Whatever Arenanet is considering working on next, maybe a game that is truer in nature to the original Guild Wars, than its sequel ever was, might not be a bad thing. Hell I might even get around to playing it properly in a more timely manner this time. Maybe.

Coincidentally this post is being published to the day of the release of the original game; 26th April 2005. This wasn’t planned, just a happy accident I realised as I looked up facts about the game. So Happy 14th Birthday Guild Wars.

April 2019 Backlog Update

The month of Easter and a few new additions to the backlog this month, from discount and sales on PSN and Xbox Live.

New game pickups

  • Assassin’s Creed IV: Black Flag & Season Pass (PS4)
  • Borderlands: The Handsome Collection (PS4)
  • Assassin’s Creed: Odyssey (Xbox One)

I picked up Assassin’s Creed IV: Black Flag again. A game I’ve picked up before; free on PC and Games with Gold. And back in 2013 I actually purchased a version of this with my launch PS4 but never played it and sold it on. Given it’s one of the most highly regarded Assassin’s Creed I think it’s time to right that wrong. Also in a flash weekend sale, so just over £12 for the whole package (Season Pass unlock everything apart from ‘time saver’ packs).

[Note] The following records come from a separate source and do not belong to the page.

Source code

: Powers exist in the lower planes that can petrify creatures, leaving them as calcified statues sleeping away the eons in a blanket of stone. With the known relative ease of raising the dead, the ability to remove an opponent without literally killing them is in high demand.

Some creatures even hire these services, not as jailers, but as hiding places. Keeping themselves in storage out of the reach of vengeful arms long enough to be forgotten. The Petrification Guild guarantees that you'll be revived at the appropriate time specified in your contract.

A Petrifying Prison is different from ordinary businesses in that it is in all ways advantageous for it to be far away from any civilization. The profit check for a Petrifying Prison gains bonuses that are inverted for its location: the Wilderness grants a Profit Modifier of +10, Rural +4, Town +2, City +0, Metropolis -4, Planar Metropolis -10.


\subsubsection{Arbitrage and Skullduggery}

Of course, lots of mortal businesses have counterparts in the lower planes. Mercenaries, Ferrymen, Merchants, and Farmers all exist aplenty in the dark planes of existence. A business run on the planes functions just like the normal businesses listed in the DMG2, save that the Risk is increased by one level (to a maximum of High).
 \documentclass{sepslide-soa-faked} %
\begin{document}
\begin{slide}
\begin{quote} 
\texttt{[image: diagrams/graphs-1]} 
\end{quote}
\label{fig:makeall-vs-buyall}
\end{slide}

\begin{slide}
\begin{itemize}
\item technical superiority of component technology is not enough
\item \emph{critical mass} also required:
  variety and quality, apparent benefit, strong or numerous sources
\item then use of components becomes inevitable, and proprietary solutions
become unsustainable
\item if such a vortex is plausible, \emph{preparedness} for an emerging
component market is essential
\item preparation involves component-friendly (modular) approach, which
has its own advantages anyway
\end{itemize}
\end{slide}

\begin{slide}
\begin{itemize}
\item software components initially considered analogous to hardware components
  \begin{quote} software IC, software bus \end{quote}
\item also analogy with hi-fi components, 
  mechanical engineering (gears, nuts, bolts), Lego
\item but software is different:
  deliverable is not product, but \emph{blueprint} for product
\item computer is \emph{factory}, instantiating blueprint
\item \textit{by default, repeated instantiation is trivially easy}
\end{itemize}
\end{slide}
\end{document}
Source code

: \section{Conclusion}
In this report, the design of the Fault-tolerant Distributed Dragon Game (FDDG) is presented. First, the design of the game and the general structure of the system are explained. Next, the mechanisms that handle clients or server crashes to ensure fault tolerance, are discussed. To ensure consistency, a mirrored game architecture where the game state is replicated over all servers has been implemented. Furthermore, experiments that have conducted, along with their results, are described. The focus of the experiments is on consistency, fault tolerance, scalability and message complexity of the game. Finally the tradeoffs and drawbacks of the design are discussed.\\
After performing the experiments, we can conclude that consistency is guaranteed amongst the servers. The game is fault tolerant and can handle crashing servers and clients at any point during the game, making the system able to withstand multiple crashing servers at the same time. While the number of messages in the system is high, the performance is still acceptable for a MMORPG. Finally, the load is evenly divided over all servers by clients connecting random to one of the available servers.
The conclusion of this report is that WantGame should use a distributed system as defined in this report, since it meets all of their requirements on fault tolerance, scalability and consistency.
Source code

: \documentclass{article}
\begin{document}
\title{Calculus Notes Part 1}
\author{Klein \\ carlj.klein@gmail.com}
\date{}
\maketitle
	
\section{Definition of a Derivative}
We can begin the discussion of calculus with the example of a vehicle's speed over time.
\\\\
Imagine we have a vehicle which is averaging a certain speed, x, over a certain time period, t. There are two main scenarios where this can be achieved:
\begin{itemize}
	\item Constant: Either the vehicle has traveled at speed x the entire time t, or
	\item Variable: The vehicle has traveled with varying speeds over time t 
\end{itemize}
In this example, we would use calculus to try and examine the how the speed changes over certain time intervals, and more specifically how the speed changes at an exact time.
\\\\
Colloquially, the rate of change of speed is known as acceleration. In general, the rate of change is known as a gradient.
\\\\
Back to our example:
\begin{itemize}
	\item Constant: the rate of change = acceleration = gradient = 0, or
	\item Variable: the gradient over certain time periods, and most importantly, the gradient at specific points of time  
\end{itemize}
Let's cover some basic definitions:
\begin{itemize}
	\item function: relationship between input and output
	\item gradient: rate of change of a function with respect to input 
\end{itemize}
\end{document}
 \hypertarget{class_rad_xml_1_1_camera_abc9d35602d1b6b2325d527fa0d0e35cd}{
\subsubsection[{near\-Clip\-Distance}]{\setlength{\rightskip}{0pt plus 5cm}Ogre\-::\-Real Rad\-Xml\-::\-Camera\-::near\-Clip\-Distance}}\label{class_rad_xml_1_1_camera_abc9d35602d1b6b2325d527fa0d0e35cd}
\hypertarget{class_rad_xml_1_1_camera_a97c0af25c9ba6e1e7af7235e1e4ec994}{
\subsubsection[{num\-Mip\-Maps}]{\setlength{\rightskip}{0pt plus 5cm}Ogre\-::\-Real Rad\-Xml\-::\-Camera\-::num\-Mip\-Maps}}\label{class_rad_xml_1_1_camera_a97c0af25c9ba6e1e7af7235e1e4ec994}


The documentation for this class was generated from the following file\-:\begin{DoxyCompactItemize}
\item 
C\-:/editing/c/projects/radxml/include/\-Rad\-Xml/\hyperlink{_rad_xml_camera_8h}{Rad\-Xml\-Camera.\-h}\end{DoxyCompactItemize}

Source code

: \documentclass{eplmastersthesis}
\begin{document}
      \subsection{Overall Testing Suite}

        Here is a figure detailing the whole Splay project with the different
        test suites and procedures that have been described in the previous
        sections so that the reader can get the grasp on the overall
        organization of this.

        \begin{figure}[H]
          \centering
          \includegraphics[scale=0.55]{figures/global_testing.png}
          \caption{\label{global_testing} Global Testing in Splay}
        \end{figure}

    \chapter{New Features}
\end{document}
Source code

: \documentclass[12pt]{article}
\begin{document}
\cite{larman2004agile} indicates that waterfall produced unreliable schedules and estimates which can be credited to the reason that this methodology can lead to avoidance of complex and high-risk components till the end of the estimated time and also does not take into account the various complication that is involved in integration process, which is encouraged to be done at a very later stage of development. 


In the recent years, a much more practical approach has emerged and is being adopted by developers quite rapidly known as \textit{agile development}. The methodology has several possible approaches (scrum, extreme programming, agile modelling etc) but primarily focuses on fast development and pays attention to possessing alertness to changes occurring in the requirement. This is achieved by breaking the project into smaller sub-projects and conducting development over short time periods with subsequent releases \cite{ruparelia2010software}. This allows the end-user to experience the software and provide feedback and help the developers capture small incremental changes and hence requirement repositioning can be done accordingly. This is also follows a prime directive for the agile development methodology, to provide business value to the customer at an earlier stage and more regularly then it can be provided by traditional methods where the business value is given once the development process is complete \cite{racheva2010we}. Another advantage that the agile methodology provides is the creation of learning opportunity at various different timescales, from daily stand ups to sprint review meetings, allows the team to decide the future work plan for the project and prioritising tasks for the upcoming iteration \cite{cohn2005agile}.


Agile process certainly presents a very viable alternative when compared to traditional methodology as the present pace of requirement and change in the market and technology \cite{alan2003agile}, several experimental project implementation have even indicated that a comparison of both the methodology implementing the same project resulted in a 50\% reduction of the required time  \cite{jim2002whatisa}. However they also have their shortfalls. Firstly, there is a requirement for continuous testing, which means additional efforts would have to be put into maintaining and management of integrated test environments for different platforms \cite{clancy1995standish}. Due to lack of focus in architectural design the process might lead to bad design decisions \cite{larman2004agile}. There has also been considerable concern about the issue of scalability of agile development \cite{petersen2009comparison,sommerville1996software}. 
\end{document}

I also picked up Borderlands: The Handsome Collection for PS4 for £8.99 (reviewed here), and in the Xbox Live Easter sale and grabbed Assassin’s Creed: Odyssey. Although I’ve barely played Origins this discount was too much to pass up the opportunity to play the latest release in the long running series.

As already mentioned on this site I also purchased (and written my thoughts) on the Cooler Master MH751 Headset.

Been playing (Grouvee)

  • The Elder Scrolls Online (PC)
  • Tomb Raider: Definitive Edition (PS4)
  • Wolfenstein: The New Order (PS4)
  • Borderlands: The Handsome Collection (PS4)
  • Crackdown 3 (Campaign) (Xbox One)
  • Abzû (Xbox One)
  • Gran Turismo Sport (PS4)

Started this month where March left off. The Elder Scrolls Online has been running regular (Jester’s Festival, 5th year anniversary) events for tickets and double XP which has meant logging on for daily quest and playing the game. However I have now reached Champion Points 211 and completed the main original storyline.

Amongst the other games I have been playing are Borderlands 2 and The Pre-Sequel. The games are still as fun as ever and I’ve easily had £9 of entertainment from the The Handsome Collection.

Completed, Abandoned & Shelved

Crackdown 3 (Campaign) I abandoned, and Abzû I completed. So that’s 2 games played and finished with this month. Unfortunately neither were on the backlog as both were via Xbox Game Pass.

Up next

If I can clear Wolfenstein: The New Order (getting closer to the ending but it seems to be the umpteen month I’ve been planning to play this one!) then there are a number of games on my radar that I’d like to put some serious time into.

Crackdown 3 (Campaign) Review

For a moment Crackdown 3 had me. Even after a very short time running around the city, I was quickly addicted to collecting orbs and taking out locations on the map. However what quickly set-in was the realisation I was playing the same game again and despite 12-years passing nothing had really changed. Still immense fun though.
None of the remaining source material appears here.